French far right leader says party ‘ready’ to govern

French far-right leader Jordan Bardella said his party was ready to govern as he pledged to curb immigration and tackle cost-of-living issues ahead of the country's most divisive election in decades.

French far right leader says party ‘ready’ to govern

“In three words: we are ready,” the 28-year-old  president of the Rassemblement National (RN) told a press conference as he unveiled his party’s programme.

President Emmanuel Macron threw France into turmoil earlier this month by calling the snap election after his centrist party was trounced by RN in a European vote.

Weekend polls suggested the RN would win 35-36 percent in the first round on Sunday, ahead of a left-wing alliance on 27-29.5 percent and Macron’s centrists in third on 19.5-22 percent.

Bardella, credited with helping the RN clean up its extremist image, has urged voters to give the eurosceptic party an outright majority to allow it to implement its anti-immigration, law-and-order programme.

“Seven long years of Macronism has weakened the country,” he said, vowing to boost purchasing power, ‘restore order’ and change the law to make it easier to deport foreigners convicted of crimes.

He reiterated plans to tighten borders and make it harder for foreigners born on French soil to gain citizenship.

“It’s been 30 years the French have not been listened to on this subject,” he said.

Bardella added that the RN would focus on ‘realistic’ measures to curb inflation, primarily by cutting energy taxes.

He also promised a disciplinary ‘big bang’ in schools, including a ban on mobile phones and trialling the introduction of school uniforms, a proposal previously put forward by Macron.

On foreign policy, Bardella said the RN opposed sending French troops into Ukraine – as mooted by Macron – but would continue to provide logistical and material support.

He said his party, which had close ties to Russia before its invasion of Ukraine, would be ‘extremely vigilant’ in the face of Moscow’s attempts to interfere in French affairs.

The election is shaping up as a showdown between the RN and the leftist New Popular Front, which is dominated by the hard-left La France Insoumise (LFI).

The New Popular Front has so far refused to publicly declare its candidate for prime minister if it wins, with several key figures urging the polarising LFI leader Jean-Luc Mélenchon to step back.

Bardella claimed the RN, which mainstream parties have in the past united to block, was now the ‘patriotic and republican’ choice faced with what he alleged was the anti-Semitism of Mélenchon’s party.

FLI, which vocally opposes Israel’s war in Gaza and refused to label the October 7th Hamas attacks as ‘terrorism’, strongly denies the charges of anti-Semitism.

In calling an election in just three weeks Macron hoped to trip up his opponents and catch them unprepared.

But analysts have warned the move could backfire spectacularly if the deeply unpopular president is forced to share power with a prime minister from an opposing party.

Marine Le Pen, the RN’s figurehead who is bidding to succeed him as president, has called on him to step aside if he loses control of parliament.

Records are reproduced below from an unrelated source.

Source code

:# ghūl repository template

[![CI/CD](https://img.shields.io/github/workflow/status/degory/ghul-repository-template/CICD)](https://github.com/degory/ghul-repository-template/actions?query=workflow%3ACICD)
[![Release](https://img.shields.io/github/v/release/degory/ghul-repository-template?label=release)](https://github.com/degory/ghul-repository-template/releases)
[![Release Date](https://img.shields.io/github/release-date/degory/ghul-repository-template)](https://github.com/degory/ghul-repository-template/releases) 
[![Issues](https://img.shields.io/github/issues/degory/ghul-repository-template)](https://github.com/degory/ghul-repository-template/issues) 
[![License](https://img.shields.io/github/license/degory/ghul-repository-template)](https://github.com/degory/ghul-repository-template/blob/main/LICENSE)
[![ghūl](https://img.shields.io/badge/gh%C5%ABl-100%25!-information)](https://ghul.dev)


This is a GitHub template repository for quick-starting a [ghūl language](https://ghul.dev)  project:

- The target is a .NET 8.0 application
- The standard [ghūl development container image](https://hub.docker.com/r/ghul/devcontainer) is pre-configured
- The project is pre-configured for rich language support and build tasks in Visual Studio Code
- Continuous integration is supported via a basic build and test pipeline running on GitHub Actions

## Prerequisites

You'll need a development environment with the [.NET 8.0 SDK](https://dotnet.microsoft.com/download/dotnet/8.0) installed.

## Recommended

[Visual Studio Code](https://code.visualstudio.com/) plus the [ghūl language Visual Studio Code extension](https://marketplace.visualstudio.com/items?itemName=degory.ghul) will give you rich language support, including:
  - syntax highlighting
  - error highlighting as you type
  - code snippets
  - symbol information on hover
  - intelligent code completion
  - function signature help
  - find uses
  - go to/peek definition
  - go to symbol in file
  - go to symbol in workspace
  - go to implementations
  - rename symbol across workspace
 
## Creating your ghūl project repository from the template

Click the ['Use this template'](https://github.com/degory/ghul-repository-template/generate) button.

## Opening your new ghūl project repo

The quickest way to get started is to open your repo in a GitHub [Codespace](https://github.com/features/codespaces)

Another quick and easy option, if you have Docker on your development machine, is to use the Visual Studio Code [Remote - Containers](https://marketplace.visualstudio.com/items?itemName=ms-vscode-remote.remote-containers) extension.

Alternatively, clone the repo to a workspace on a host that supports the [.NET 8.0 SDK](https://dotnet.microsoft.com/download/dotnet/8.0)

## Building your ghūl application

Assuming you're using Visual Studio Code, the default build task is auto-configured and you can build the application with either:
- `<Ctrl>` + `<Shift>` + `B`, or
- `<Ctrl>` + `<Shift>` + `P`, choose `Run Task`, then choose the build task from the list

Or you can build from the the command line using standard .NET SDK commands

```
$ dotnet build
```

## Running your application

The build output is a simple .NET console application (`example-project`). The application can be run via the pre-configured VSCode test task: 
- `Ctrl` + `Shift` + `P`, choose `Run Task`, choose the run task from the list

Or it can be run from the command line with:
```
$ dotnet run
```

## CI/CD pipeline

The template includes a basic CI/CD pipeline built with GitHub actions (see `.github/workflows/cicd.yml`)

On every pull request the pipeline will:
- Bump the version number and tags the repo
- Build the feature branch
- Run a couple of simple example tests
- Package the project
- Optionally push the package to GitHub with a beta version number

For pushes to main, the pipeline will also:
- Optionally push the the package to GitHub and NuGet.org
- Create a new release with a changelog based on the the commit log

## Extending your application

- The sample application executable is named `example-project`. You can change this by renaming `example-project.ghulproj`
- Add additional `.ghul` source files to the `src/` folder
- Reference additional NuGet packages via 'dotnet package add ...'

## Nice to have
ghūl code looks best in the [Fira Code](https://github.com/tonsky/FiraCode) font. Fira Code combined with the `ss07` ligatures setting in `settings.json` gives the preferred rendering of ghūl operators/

Macron has insisted he will not resign before the end of his second term in 2027 but has vowed to heed voters’ concerns and change course.

“The goal cannot be to just continue as things were,” Macron said in an open letter in French media.

He has urged the French not to make the election a referendum on his leadership, saying it is not, ‘a vote of confidence in the president of the republic’.

On Tuesday, Macron’s prime minister Gabriel Attal will go head-to-head with Bardella in a TV debate.